WORK TASK | Somewhere below are a line with "## 🚀 Overview" and a later line with "1. **Data Collection**: CCTV". Output exactly those lines and all lines between them.

DATASET RECORDS |
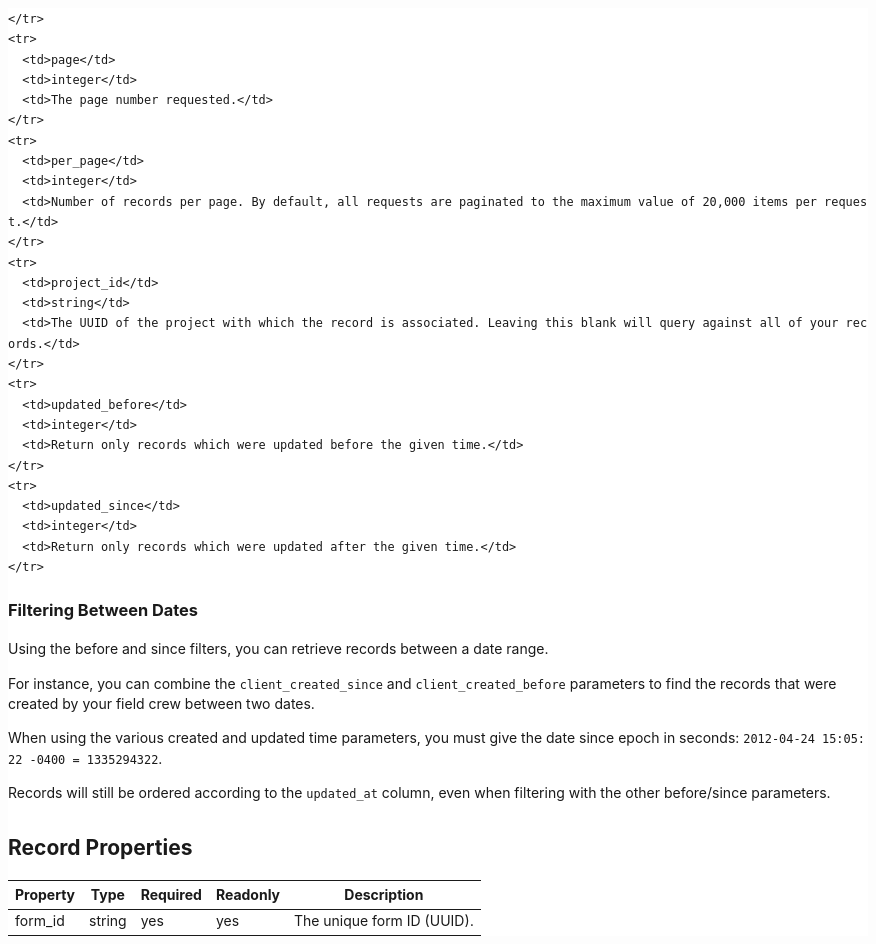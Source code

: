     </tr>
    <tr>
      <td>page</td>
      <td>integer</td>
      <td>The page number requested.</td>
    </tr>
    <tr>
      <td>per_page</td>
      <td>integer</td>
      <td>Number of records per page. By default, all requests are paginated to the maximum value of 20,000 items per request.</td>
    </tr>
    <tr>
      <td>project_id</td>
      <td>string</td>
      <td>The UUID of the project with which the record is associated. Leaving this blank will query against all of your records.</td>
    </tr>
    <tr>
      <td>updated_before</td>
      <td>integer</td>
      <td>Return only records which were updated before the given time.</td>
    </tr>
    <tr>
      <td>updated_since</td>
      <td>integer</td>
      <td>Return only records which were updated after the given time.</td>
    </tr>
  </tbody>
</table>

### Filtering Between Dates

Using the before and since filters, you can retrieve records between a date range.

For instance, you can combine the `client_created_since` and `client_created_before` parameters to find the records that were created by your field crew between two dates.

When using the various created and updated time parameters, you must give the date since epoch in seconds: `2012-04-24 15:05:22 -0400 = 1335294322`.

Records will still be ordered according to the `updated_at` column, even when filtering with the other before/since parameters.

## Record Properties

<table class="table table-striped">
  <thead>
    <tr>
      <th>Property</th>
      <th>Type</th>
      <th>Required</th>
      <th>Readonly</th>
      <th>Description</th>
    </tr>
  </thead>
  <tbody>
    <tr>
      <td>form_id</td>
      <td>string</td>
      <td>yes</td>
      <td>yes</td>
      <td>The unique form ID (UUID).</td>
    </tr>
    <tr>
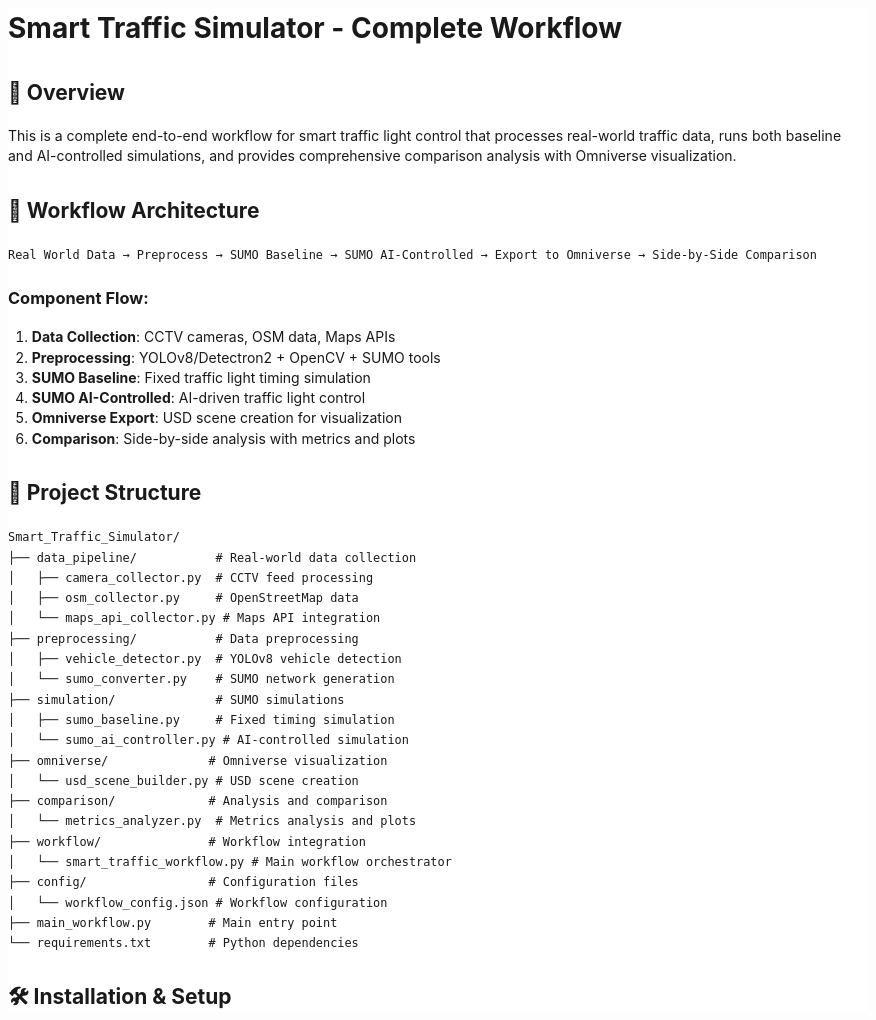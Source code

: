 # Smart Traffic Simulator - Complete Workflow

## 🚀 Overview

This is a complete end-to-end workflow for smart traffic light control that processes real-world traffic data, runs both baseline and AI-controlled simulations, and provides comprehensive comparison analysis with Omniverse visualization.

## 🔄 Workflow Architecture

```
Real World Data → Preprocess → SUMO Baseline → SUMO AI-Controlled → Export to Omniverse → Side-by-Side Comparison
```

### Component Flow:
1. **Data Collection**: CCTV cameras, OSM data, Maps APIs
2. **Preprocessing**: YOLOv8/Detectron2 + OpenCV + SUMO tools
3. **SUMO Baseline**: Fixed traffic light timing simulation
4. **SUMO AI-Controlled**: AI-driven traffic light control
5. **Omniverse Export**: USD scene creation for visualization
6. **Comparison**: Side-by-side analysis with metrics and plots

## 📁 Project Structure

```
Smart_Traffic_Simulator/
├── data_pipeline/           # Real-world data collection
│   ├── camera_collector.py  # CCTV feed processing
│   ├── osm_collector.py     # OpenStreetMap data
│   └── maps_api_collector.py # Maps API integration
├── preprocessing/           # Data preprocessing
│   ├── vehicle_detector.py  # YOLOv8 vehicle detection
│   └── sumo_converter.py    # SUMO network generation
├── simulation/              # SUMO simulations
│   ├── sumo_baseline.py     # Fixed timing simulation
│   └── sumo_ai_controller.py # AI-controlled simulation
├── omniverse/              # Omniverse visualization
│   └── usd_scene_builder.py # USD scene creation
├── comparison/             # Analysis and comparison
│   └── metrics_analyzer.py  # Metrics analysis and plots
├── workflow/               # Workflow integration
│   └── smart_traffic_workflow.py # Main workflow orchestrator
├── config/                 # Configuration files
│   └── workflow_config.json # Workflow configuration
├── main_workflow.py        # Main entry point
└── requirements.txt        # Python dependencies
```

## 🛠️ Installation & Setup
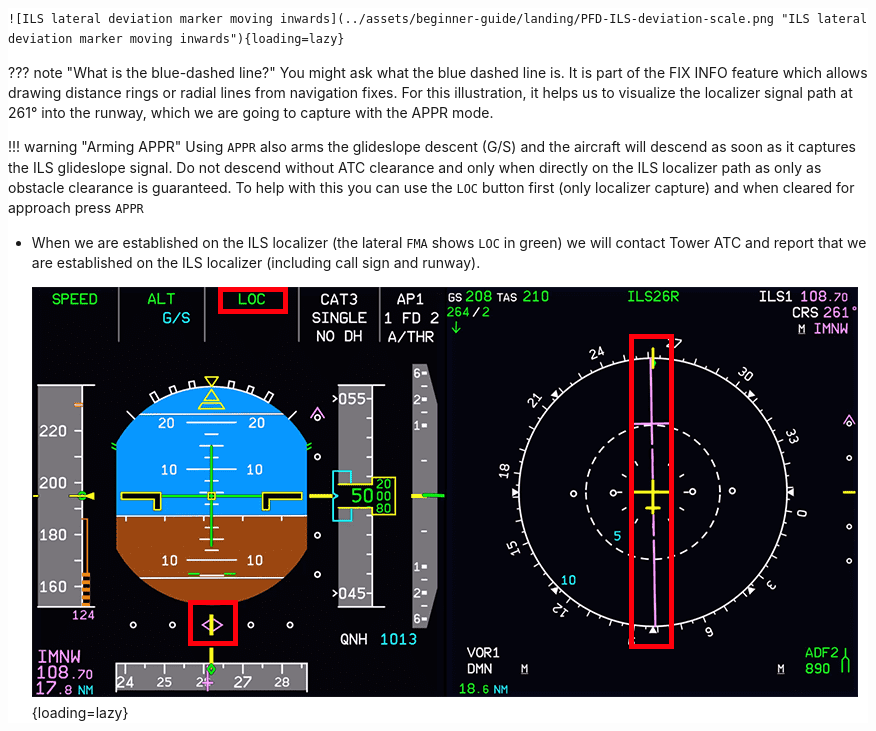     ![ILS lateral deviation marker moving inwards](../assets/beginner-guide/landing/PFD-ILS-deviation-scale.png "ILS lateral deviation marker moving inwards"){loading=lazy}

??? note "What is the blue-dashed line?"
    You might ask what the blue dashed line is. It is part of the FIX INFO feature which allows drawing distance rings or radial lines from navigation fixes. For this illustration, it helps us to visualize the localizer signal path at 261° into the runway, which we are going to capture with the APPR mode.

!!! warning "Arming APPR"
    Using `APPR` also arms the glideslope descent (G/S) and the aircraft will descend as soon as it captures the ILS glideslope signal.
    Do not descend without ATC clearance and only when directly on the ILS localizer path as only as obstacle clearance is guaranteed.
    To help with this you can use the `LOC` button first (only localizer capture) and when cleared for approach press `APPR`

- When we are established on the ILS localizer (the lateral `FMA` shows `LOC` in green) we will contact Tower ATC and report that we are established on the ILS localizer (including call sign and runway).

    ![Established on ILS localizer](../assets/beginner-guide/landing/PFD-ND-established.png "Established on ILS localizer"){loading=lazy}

--

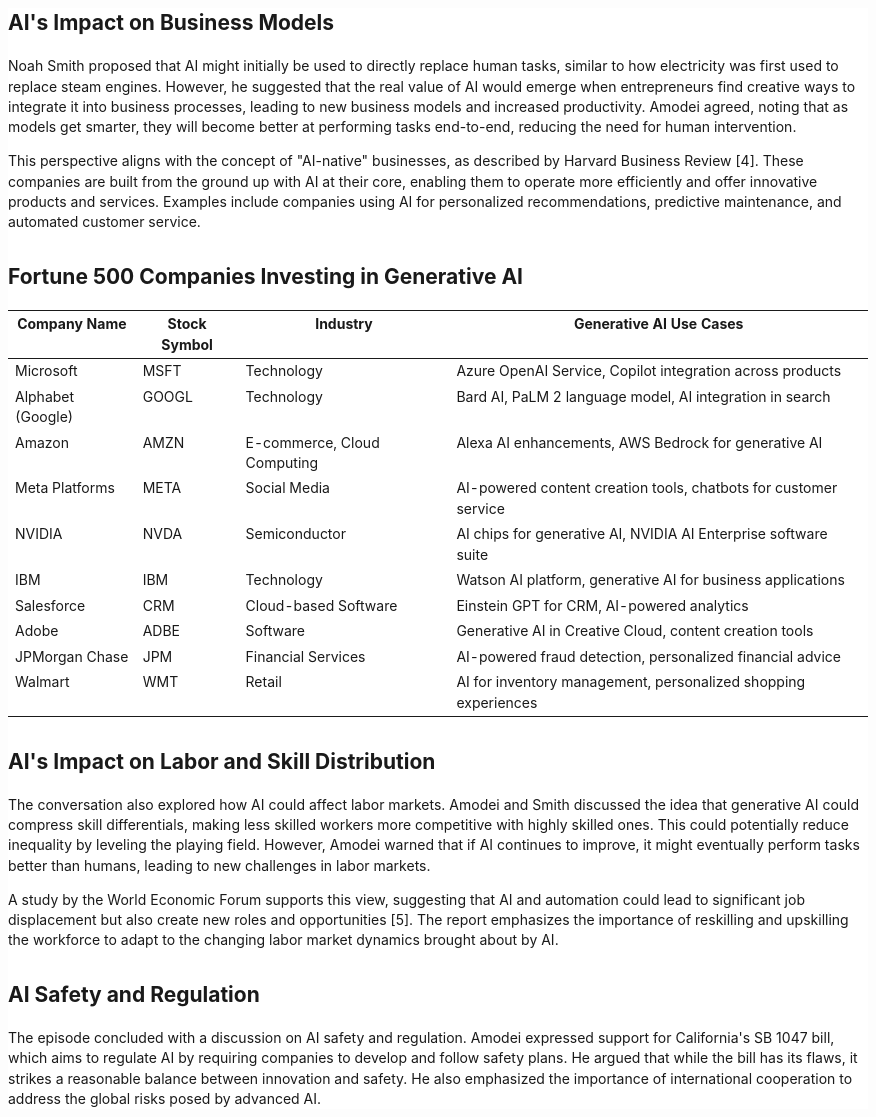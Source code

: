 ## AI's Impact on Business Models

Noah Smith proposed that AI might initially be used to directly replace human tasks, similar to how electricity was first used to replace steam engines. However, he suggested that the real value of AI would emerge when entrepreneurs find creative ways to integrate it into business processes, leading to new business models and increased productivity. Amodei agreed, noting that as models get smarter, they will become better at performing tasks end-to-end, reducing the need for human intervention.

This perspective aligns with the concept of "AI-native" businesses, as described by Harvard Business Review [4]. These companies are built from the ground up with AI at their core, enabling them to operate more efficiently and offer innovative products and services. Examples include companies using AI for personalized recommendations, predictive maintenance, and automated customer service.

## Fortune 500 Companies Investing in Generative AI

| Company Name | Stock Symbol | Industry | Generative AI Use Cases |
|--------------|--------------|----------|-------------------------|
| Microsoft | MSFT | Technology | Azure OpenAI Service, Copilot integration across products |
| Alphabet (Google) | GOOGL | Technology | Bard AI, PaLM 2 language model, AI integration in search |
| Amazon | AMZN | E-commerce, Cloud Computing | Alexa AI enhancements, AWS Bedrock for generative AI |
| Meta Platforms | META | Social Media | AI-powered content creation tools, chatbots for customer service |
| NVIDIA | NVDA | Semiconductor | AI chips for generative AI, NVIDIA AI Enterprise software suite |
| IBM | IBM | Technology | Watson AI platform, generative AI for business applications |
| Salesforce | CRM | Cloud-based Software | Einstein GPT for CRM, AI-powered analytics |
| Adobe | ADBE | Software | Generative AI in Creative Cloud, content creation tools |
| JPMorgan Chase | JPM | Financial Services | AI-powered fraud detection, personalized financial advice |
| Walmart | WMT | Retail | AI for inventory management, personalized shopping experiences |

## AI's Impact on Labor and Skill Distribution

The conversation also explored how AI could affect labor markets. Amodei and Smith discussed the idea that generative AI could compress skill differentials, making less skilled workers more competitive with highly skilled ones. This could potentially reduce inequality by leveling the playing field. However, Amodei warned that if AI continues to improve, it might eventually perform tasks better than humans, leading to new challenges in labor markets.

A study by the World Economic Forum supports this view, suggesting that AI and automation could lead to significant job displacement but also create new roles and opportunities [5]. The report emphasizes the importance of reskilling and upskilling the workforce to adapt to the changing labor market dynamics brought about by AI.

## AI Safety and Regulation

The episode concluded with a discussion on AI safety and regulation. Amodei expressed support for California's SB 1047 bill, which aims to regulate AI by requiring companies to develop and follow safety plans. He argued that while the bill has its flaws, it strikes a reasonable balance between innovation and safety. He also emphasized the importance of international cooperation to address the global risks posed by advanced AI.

ANSWER TO THE PROBLEM |
## 🚀 Overview

This is a complete end-to-end workflow for smart traffic light control that processes real-world traffic data, runs both baseline and AI-controlled simulations, and provides comprehensive comparison analysis with Omniverse visualization.

## 🔄 Workflow Architecture

```
Real World Data → Preprocess → SUMO Baseline → SUMO AI-Controlled → Export to Omniverse → Side-by-Side Comparison
```

### Component Flow:
1. **Data Collection**: CCTV cameras, OSM data, Maps APIs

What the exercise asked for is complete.